Technologists typically under-perform as managers. Not only because they might lack a skill set, but because of the expectation of vocational perfection.
There is a passion for the perfect in their products.
But to understand and practice management, a “batting-average” model of non-perfection is needed.
There is a difference between the work of the individual contributor and the contribution of the manager. The IT professional, as an individual contributor, brings a new vision for a product or service.
But introducing the Next Big Thing requires basic management.
The technologist is an individual contributor whose work is the creation of “perfection.” But management does not — must not — deal only in this perfection. It is the managerial skill set which brings the individual contributor’s perfect product to accomplish the mission.
Managers need to understand a different kind of network. A ‘Network of Support’–the ability of the technologist as manager to get the support of vendors, advisors, external stakeholders, customers, superiors and subordinates.
The IT professional should see his role as manager with a new formula: Work + Network = Results.
The success of the technologist depends as much on his ability to manage as his brilliance in new product application.
At the completion of this presentation, the attendee will understand,
1. The Management Equation: Vocational Time vs. Management Time
2. How Management Really Works: The Network of Management
3. The Who and How of Promotions: The Freedom Scale
4. The Mistake of Micro-Management: The Nervous Manager
5. How to Persuade Senior Management: The Commander’s Intent
John (Jack) Yoest served as Assistant Secretary for Health and Human Resources in Virginia, where he was responsible for the technology management of the successful Year 2000 conversion for the $5 billion, 16,000-employee unit.

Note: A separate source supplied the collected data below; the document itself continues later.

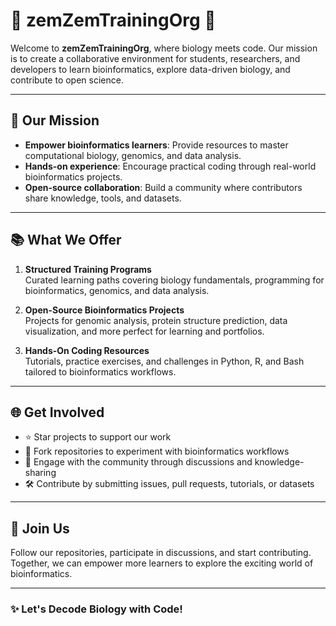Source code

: # 🧬 zemZemTrainingOrg 🧬

Welcome to **zemZemTrainingOrg**, where biology meets code. Our mission is to create a collaborative environment for students, researchers, and developers to learn bioinformatics, explore data-driven biology, and contribute to open science.

---

## 🚀 Our Mission

- **Empower bioinformatics learners**: Provide resources to master computational biology, genomics, and data analysis.  
- **Hands-on experience**: Encourage practical coding through real-world bioinformatics projects.  
- **Open-source collaboration**: Build a community where contributors share knowledge, tools, and datasets.

---

## 📚 What We Offer

1. **Structured Training Programs**  
   Curated learning paths covering biology fundamentals, programming for bioinformatics, genomics, and data analysis.

2. **Open-Source Bioinformatics Projects**  
   Projects for genomic analysis, protein structure prediction, data visualization, and more perfect for learning and portfolios.

3. **Hands-On Coding Resources**  
   Tutorials, practice exercises, and challenges in Python, R, and Bash tailored to bioinformatics workflows.

---

## 🌐 Get Involved

- ⭐ Star projects to support our work  
- 🍴 Fork repositories to experiment with bioinformatics workflows  
- 💬 Engage with the community through discussions and knowledge-sharing  
- 🛠️ Contribute by submitting issues, pull requests, tutorials, or datasets  

---

## 📢 Join Us

Follow our repositories, participate in discussions, and start contributing. Together, we can empower more learners to explore the exciting world of bioinformatics.

---

### ✨ Let's Decode Biology with Code!
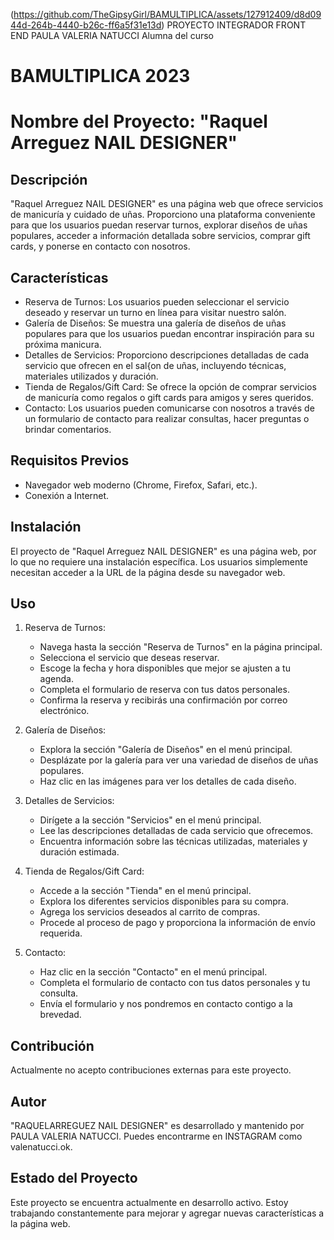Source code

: (https://github.com/TheGipsyGirl/BAMULTIPLICA/assets/127912409/d8d0944d-264b-4440-b26c-ff6a5f31e13d)
PROYECTO INTEGRADOR FRONT END
PAULA VALERIA NATUCCI
Alumna del curso 
# BAMULTIPLICA 2023
# Nombre del Proyecto: "Raquel Arreguez NAIL DESIGNER" 

## Descripción

"Raquel Arreguez NAIL DESIGNER"  es una página web que ofrece servicios de manicuría y cuidado de uñas. Proporciono una plataforma conveniente para que los usuarios puedan reservar turnos, explorar diseños de uñas populares, acceder a información detallada sobre servicios, comprar gift cards, y ponerse en contacto con nosotros.

## Características

- Reserva de Turnos: Los usuarios pueden seleccionar el servicio deseado y reservar un turno en línea para visitar nuestro salón.
- Galería de Diseños: Se muestra una galería de diseños de uñas populares para que los usuarios puedan encontrar inspiración para su próxima manicura.
- Detalles de Servicios: Proporciono descripciones detalladas de cada servicio que ofrecen en el sal{on de uñas, incluyendo técnicas, materiales utilizados y duración.
- Tienda de Regalos/Gift Card: Se ofrece la opción de comprar servicios de manicuría como regalos o gift cards para amigos y seres queridos.
- Contacto: Los usuarios pueden comunicarse con nosotros a través de un formulario de contacto para realizar consultas, hacer preguntas o brindar comentarios.


## Requisitos Previos

- Navegador web moderno (Chrome, Firefox, Safari, etc.).
- Conexión a Internet.

## Instalación

El proyecto de "Raquel Arreguez NAIL DESIGNER" es una página web, por lo que no requiere una instalación específica. Los usuarios simplemente necesitan acceder a la URL de la página desde su navegador web.

## Uso

1. Reserva de Turnos:
   - Navega hasta la sección "Reserva de Turnos" en la página principal.
   - Selecciona el servicio que deseas reservar.
   - Escoge la fecha y hora disponibles que mejor se ajusten a tu agenda.
   - Completa el formulario de reserva con tus datos personales.
   - Confirma la reserva y recibirás una confirmación por correo electrónico.

2. Galería de Diseños:
   - Explora la sección "Galería de Diseños" en el menú principal.
   - Desplázate por la galería para ver una variedad de diseños de uñas populares.
   - Haz clic en las imágenes para ver los detalles de cada diseño.

3. Detalles de Servicios:
   - Dirígete a la sección "Servicios" en el menú principal.
   - Lee las descripciones detalladas de cada servicio que ofrecemos.
   - Encuentra información sobre las técnicas utilizadas, materiales y duración estimada.

4. Tienda de Regalos/Gift Card:
   - Accede a la sección "Tienda" en el menú principal.
   - Explora los diferentes servicios disponibles para su compra.
   - Agrega los servicios deseados al carrito de compras.
   - Procede al proceso de pago y proporciona la información de envío requerida.

5. Contacto:
   - Haz clic en la sección "Contacto" en el menú principal.
   - Completa el formulario de contacto con tus datos personales y tu consulta.
   - Envía el formulario y nos pondremos en contacto contigo a la brevedad.

## Contribución

Actualmente no acepto contribuciones externas para este proyecto.

## Autor

"RAQUELARREGUEZ NAIL DESIGNER" es desarrollado y mantenido por PAULA VALERIA NATUCCI. 
Puedes encontrarme en INSTAGRAM como valenatucci.ok.


## Estado del Proyecto
Este proyecto se encuentra actualmente en desarrollo activo. Estoy trabajando constantemente para mejorar y agregar nuevas características a la página web.





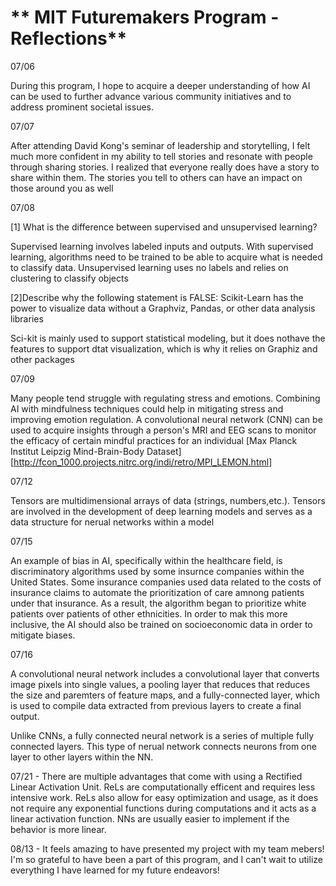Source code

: # ** MIT Futuremakers Program - Reflections**


07/06 

During this program, I hope to acquire a deeper understanding of how AI can be used to further advance various community initiatives and to address prominent societal issues.

07/07 

 After attending David Kong's seminar of leadership and storytelling, I felt much more confident in my ability to tell stories and resonate with people through sharing stories. I realized that everyone really does have a story to share within them. The stories you tell to others can have an impact on those around you as well

07/08 

[1] What is the difference between supervised and unsupervised learning? 

 
Supervised learning involves labeled inputs and outputs. With supervised learning, algorithms need to be trained to be able to acquire what is needed to classify data. Unsupervised learning uses no labels and relies on clustering to classify objects

[2]Describe why the following statement is FALSE: Scikit-Learn has the
power to visualize data without a Graphviz, Pandas, or other data analysis libraries

Sci-kit is mainly used to support statistical modeling, but it does nothave the features to support dtat visualization, which is why it relies on Graphiz and other packages 

07/09 

 Many people tend struggle with regulating stress and emotions. Combining AI with mindfulness techniques could help in mitigating stress and improving emotion regulation.
A convolutional neural network (CNN) can be used to acquire insights through a person's MRI and EEG scans to monitor the efficacy of certain mindful practices for an individual
[Max Planck Institut Leipzig Mind-Brain-Body Dataset][http://fcon_1000.projects.nitrc.org/indi/retro/MPI_LEMON.html]


07/12 

 Tensors are multidimensional arrays of data (strings, numbers,etc.). Tensors are involved in the development of deep learning models and serves as a data structure for nerual networks within a model


07/15 

 An example of bias in AI, specifically within the healthcare field, is discriminatory algorithms used by some insurnce companies within the United States. Some insurance companies used data related to the costs of insurance claims to automate the prioritization of care amnong patients under that insurance. As a result, the algorithm began to prioritize white patients over patients of other ethnicities. In order to mak this more inclusive, the AI should also be trained on socioeconomic data in order to mitigate biases.

 07/16

A convolutional neural network includes a convolutional layer that converts image pixels into single values, a pooling layer that reduces that reduces the size and paremters of feature maps, and a fully-connected layer, which is used to compile data extracted from previous layers to create a final output.

Unlike CNNs, a fully connected neural network is a series of multiple fully connected layers. This type of nerual network connects neurons from one layer to other layers within the NN.


07/21 - There are multiple advantages that come with using a Rectified Linear Activation Unit. ReLs are computationally efficent and requires less intensive work. ReLs also allow for easy optimization and usage, as it does not require any exponential functions during computations and it acts as a linear activation function. NNs are usually easier to implement if the behavior is more linear. 

08/13 - It feels amazing to have presented my project with my team mebers! I'm so grateful to have been a part of this program, and I can't wait to utilize everything I have learned for my future endeavors!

Yoest is an Adjunct Professor of Management in the Business Technologies Division of the Northern Virginia Community College. He teaches advance management practices.

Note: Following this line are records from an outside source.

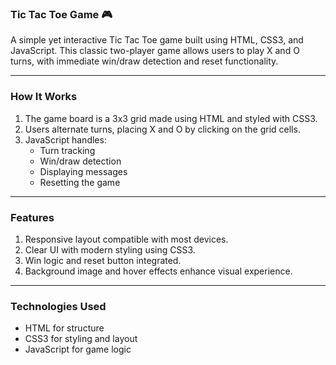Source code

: ### Tic Tac Toe Game 🎮

A simple yet interactive Tic Tac Toe game built using HTML, CSS3, and JavaScript. This classic two-player game allows users to play X and O turns, with immediate win/draw detection and reset functionality.

---

### How It Works

1. The game board is a 3x3 grid made using HTML and styled with CSS3.
2. Users alternate turns, placing X and O by clicking on the grid cells.
3. JavaScript handles:
   - Turn tracking
   - Win/draw detection
   - Displaying messages
   - Resetting the game

---

### Features

1. Responsive layout compatible with most devices.
2. Clear UI with modern styling using CSS3.
3. Win logic and reset button integrated.
4. Background image and hover effects enhance visual experience.

---

### Technologies Used

- HTML for structure
- CSS3 for styling and layout
- JavaScript for game logic
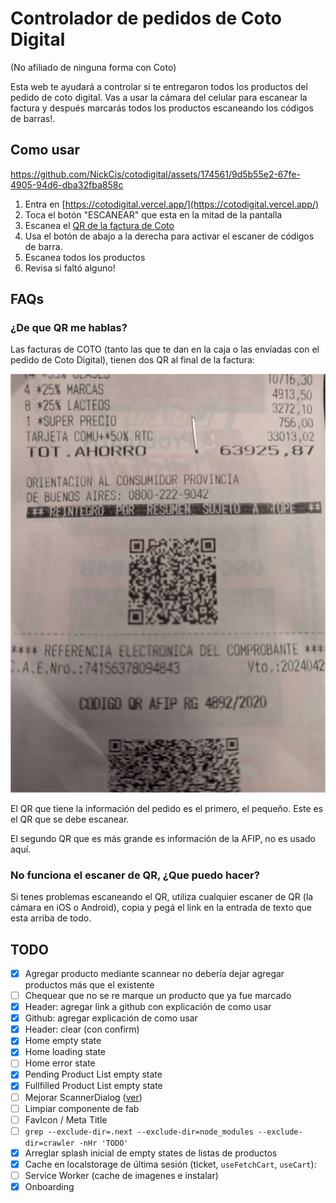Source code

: # Controlador de pedidos de Coto Digital

(No afiliado de ninguna forma con Coto)

Esta web te ayudará a controlar si te entregaron todos los productos del pedido de coto digital. Vas a usar la cámara del celular para escanear la factura y después marcarás todos los productos escaneando los códigos de barras!.

## Como usar


https://github.com/NickCis/cotodigital/assets/174561/9d5b55e2-67fe-4905-94d6-dba32fba858c


1. Entra en [https://cotodigital.vercel.app/](https://cotodigital.vercel.app/)
2. Toca el botón "ESCANEAR" que esta en la mitad de la pantalla
3. Escanea el [QR de la factura de Coto](https://github.com/NickCis/cotodigital?tab=readme-ov-file#de-que-qr-me-hablas)
4. Usa el botón de abajo a la derecha para activar el escaner de códigos de barra.
5. Escanea todos los productos
6. Revisa si faltó alguno!

## FAQs

### ¿De que QR me hablas?

Las facturas de COTO (tanto las que te dan en la caja o las envíadas con el pedido de Coto Digital), tienen dos QR al final de la factura:

![QR al final de la factura](./img/receipt-qr.jpg)

El QR que tiene la información del pedido es el primero, el pequeño. Este es el QR que se debe escanear.

El segundo QR que es más grande es información de la AFIP, no es usado aquí.

### No funciona el escaner de QR, ¿Que puedo hacer?

Si tenes problemas escaneando el QR, utiliza cualquier escaner de QR (la cámara en iOS o Android), copia y pegá el link en la entrada de texto que esta arriba de todo.

## TODO

- [x] Agregar producto mediante scannear no debería dejar agregar productos más que el existente
- [ ] Chequear que no se re marque un producto que ya fue marcado
- [x] Header: agregar link a github con explicación de como usar
- [x] Github: agregar explicación de como usar
- [x] Header: clear (con confirm)
- [x] Home empty state
- [x] Home loading state
- [ ] Home error state
- [x] Pending Product List empty state
- [x] Fullfilled Product List empty state
- [ ] Mejorar ScannerDialog ([ver](https://m2.material.io/design/machine-learning/barcode-scanning.html#components))
- [ ] Limpiar componente de fab
- [ ] FavIcon / Meta Title
- [ ] `grep --exclude-dir=.next --exclude-dir=node_modules --exclude-dir=crawler -nHr 'TODO'`
- [x] Arreglar splash inicial de empty states de listas de productos
- [x] Cache en localstorage de última sesión (ticket, `useFetchCart`, `useCart`):
- [ ] Service Worker (cache de imagenes e instalar)
- [x] Onboarding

He is the former president of Computer Applications and Development Integration that provided software solutions in criminal justice.
A former Army Captain on the U.S. Armor and Engineer Board, Yoest directed research in night vision and electro-optics.
Jack has been published by Scripps-Howard News Service and has contributed to Small Business Trends, Small Business Trends Radio, The Business Monthly, Business & Media Institute and National Review Online. His web-log was nominated for Best Business Blog in 2006.
He earned an MBA from George Mason University and completed graduate work at Oxford University.